Djibril Idrissa, lui, est le secrétaire général de la Confédération démocratique des travailleurs du Niger (CDTN). Ce leader syndical prône le dialogue plutôt que la force dans cette crise, au micro de Guillaume Thibault : « Quelle que soit aussi la situation politique ou militaire, nous ne pouvons que recommander ce dialogue. Nous sommes convaincus que s’il y a un désaccord entre des parties et que ces parties acceptent d’être autour de la même table de négociations ou de discussions, elles finiront par se comprendre et s’entendre. Pour nous, l’usage des armes n’est pas une pratique au niveau syndical, nous ne pouvons que proposer le dialogue entre les parties. »

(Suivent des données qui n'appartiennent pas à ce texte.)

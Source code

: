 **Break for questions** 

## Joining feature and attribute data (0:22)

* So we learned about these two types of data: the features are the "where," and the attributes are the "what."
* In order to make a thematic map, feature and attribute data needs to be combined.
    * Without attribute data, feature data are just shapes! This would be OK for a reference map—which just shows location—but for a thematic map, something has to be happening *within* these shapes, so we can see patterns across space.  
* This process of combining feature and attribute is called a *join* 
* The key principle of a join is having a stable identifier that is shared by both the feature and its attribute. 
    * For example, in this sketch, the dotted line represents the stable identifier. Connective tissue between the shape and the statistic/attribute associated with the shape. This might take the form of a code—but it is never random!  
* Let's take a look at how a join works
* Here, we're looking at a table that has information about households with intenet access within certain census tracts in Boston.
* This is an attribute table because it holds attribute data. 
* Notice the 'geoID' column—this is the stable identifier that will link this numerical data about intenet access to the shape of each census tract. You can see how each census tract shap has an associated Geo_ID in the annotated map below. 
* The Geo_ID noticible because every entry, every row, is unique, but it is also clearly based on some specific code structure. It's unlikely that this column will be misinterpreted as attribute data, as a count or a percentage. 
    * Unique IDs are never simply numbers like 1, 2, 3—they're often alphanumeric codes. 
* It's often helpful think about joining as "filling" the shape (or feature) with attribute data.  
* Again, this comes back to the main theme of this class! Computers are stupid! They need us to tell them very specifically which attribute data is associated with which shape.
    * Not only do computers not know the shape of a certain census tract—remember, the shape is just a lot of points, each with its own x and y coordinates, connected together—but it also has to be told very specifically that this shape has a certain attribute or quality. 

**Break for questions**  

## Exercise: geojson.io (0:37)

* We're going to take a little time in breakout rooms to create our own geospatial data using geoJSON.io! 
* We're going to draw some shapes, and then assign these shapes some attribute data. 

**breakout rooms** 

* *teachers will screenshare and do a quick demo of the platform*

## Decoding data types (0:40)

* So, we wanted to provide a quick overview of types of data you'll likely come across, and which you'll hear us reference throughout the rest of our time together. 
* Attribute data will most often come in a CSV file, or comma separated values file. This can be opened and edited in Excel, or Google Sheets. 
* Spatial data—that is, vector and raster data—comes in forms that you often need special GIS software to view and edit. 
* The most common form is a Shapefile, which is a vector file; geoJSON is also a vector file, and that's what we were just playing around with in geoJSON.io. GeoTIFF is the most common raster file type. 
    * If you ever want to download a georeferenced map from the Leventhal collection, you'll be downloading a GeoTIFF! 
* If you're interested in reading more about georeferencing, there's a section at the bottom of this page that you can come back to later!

À lire aussiCrise au Niger: la Cédéao active sa force en attente mais continue à chercher une résolution pacifique
Interrogé sur l’importance que la libération de Mohamed Bazoum pourrait avoir dans ce dossier, Djibril Idrissa souligne : « C’est un élément qui s’est fait dans beaucoup d’autres pays où les parties – c’est-à-dire les putschistes et la communauté internationale, les acteurs nationaux – se sont retrouvées et nous sommes convaincus que ça permettrait au Niger de gagner. »

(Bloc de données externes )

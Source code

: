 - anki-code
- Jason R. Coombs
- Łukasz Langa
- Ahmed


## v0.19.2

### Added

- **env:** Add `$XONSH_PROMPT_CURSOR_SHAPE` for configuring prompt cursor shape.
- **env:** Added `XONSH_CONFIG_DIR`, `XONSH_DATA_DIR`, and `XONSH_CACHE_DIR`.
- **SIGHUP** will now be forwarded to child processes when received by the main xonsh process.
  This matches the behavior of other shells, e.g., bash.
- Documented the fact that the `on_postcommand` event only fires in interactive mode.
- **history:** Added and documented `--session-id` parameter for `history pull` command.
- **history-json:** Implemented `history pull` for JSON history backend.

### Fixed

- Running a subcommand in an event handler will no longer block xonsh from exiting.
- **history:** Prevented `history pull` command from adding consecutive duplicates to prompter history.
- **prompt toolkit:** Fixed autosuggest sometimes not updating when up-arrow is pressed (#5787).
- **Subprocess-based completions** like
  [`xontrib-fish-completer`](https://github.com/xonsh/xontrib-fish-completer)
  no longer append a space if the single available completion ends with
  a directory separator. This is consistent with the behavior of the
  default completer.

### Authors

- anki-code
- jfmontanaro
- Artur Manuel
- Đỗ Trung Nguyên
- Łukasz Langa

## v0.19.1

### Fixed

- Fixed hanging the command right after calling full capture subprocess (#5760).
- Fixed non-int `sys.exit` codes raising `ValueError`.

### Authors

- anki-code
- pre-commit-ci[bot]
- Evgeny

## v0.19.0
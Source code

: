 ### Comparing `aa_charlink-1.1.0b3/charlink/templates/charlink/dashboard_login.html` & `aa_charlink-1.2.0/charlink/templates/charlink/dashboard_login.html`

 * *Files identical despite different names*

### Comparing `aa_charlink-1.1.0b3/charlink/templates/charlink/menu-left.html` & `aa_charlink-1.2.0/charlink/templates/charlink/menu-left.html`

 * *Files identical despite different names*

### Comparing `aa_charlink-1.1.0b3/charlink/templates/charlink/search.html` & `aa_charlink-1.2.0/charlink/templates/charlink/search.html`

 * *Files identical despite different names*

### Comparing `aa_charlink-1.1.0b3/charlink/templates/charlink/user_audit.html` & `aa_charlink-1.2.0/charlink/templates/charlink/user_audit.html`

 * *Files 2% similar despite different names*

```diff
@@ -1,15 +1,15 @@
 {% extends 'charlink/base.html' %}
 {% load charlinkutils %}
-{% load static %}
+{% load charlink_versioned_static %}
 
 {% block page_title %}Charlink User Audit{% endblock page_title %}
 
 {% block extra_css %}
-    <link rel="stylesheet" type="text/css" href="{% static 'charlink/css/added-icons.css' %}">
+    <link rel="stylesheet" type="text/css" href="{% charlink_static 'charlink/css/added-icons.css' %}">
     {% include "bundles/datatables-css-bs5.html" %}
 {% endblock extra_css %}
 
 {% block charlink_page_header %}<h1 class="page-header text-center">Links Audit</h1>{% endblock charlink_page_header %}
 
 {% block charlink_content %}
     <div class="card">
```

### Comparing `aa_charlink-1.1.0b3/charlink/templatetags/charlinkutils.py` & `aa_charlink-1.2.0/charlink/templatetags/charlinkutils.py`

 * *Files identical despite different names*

« La Cédéao doit accompagner le Niger dans ce processus de transition, parce qu’il est irréversible »
Un autre Nigérien, qui a requis l’anonymat au micro de Gwendal Lavina, est, lui, beaucoup plus sceptique sur le sujet. « Le retour constitutionnel ou le rétablissement de Bazoum dans ses fonctions de président, c’est quelque chose d’impossible, lance ce partisan de la junte habitant Niamey. Donc, la Cédéao ne doit même pas le redire. Elle l’a dit une fois, mais elle ne devrait pas le redire. Elle sait vers quelle solution le Niger est en train d’évoluer. Les militaires ont déjà fait asseoir un gouvernement avec un Premier ministre civil. Nous nous acheminons vers un gouvernement de transition. Maintenant, ce que la Cédéao doit faire, c’est accompagner le Niger dans ce processus irréversible, parce qu’il est irréversible. »

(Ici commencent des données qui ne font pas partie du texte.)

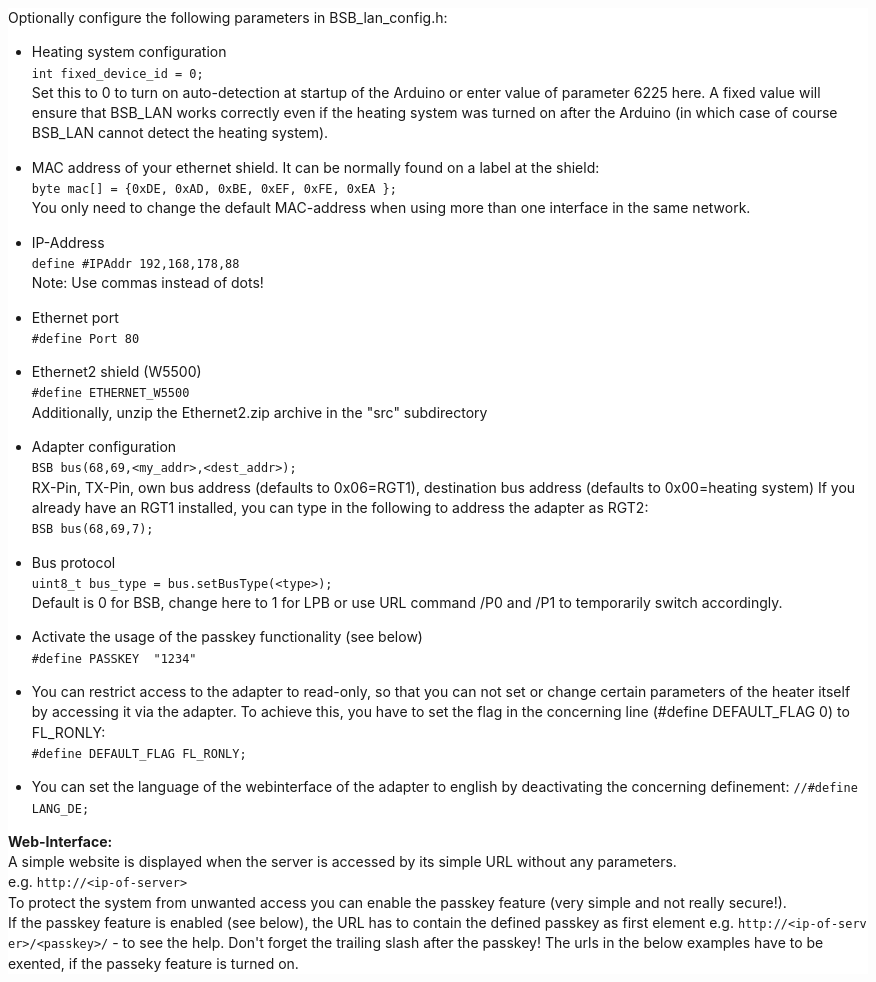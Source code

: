 Optionally configure the following parameters in BSB_lan_config.h:  
- Heating system configuration  
  `int fixed_device_id = 0;`  
  Set this to 0 to turn on auto-detection at startup of the Arduino or enter value of parameter 6225 here.
  A fixed value will ensure that BSB_LAN works correctly even if the heating system was turned on after the Arduino (in which case of course BSB_LAN cannot detect the heating system).
- MAC address of your ethernet shield. It can be normally found on a label at the shield:  
  `byte mac[] = {0xDE, 0xAD, 0xBE, 0xEF, 0xFE, 0xEA };`  
  You only need to change the default MAC-address when using more than one interface in the same network.
- IP-Address  
  `define #IPAddr 192,168,178,88`  
  Note: Use commas instead of dots!  
- Ethernet port  
  `#define Port 80`  
- Ethernet2 shield (W5500)  
  `#define ETHERNET_W5500`  
  Additionally, unzip the Ethernet2.zip archive in the "src" subdirectory
- Adapter configuration  
  `BSB bus(68,69,<my_addr>,<dest_addr>);`  
  RX-Pin, TX-Pin, own bus address (defaults to 0x06=RGT1), destination bus address (defaults to 0x00=heating system)
  If you already have an RGT1 installed, you can type in the following to address the adapter as RGT2:  
  `BSB bus(68,69,7);`
  
- Bus protocol  
  `uint8_t bus_type = bus.setBusType(<type>);`  
  Default is 0 for BSB, change here to 1 for LPB or use URL command /P0 and /P1 to temporarily switch accordingly.  
- Activate the usage of the passkey functionality (see below)  
  `#define PASSKEY  "1234"`  
- You can restrict access to the adapter to read-only, so that you can not set or change certain parameters of the heater itself by accessing it via the adapter. To achieve this, you have to set the flag in the concerning line (#define DEFAULT_FLAG 0) to FL_RONLY:  
  `#define DEFAULT_FLAG FL_RONLY;`
- You can set the language of the webinterface of the adapter to english by deactivating the concerning definement:
  `//#define LANG_DE;`
        
<B>Web-Interface:</B>  
A simple website is displayed when the server is accessed by its simple URL without any parameters.  
e.g. `http://<ip-of-server>`  
To protect the system from unwanted access you can enable the passkey feature (very simple and not really secure!).  
If the passkey feature is enabled (see below), the URL has to contain the defined passkey as first element
e.g. `http://<ip-of-server>/<passkey>/`    - to see the help. Don't forget the trailing slash after the passkey! 
The urls in the below examples have to be exented, if the passeky feature is turned on.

À lire aussiNiger: le pays a un nouveau gouvernement, les putschistes s’attribuent six ministères
Il conclut, plein de convictions : « Pour moi, l’activation de la taskforce [la Force en attente, NDLR] de la Cédéao n’est qu’une intimidation, en réalité. C’est juste en fait du bluff. C’est une tempête dans un verre d’eau. Cela n’ira nulle part. Le langage même a changé. Ils ne parlent plus de putschistes, ils parlent plutôt de militaires au pouvoir. En une semaine, le langage a déjà évolué. C’est déjà une bonne chose. »
Les chefs d’État et de gouvernement de la Cédéao ont une nouvelle fois exigé la libération de Mohamed Bazoum et rappelé qu’ils tiennent la junte pour responsable de l’intégrité physique du président élu et de ses proches.
Les expressions d’inquiétude sur les conditions de sa détention se multiplient en effet. Les dernières en date sont formulées par des chefs coutumiers, religieux et des leaders de communautés proches du président. Dans un communiqué publié hier, ils évoquent le traitement inhumain et dégradant subi depuis le 26 juillet par le chef d’État déchu et sa famille.
Leurs conditions de détention au palais présidentiel se sont largement dégradées, le 2 août. Depuis cette date, ces derniers n’ont en effet plus le droit de recevoir de visite, y compris d’un médecin, et sont privés d’électricité, d’eau courante et d’aliments frais. Ils en sont désormais réduits à consommer du riz et des pâtes, selon des proches.
Les rédacteurs de cette lettre disent avoir contacté des proches de la junte pour obtenir l’amélioration de leurs conditions de détention. Mais, face à l’absence de réponse, ils interpellent désormais le grand public et exige sans condition la libération de Madame Bazoum et son fils.
Le 9 août, c’est le Secrétaire général des Nations Unies, Antonio Guterres, qui exprimait son inquiétude. La veille, lors d’un appel avec Anthony Blinken, le Secrétaire d’État américain, le président renversé Mohamed Bazoum avait déjà décrit des conditions de détention très difficiles.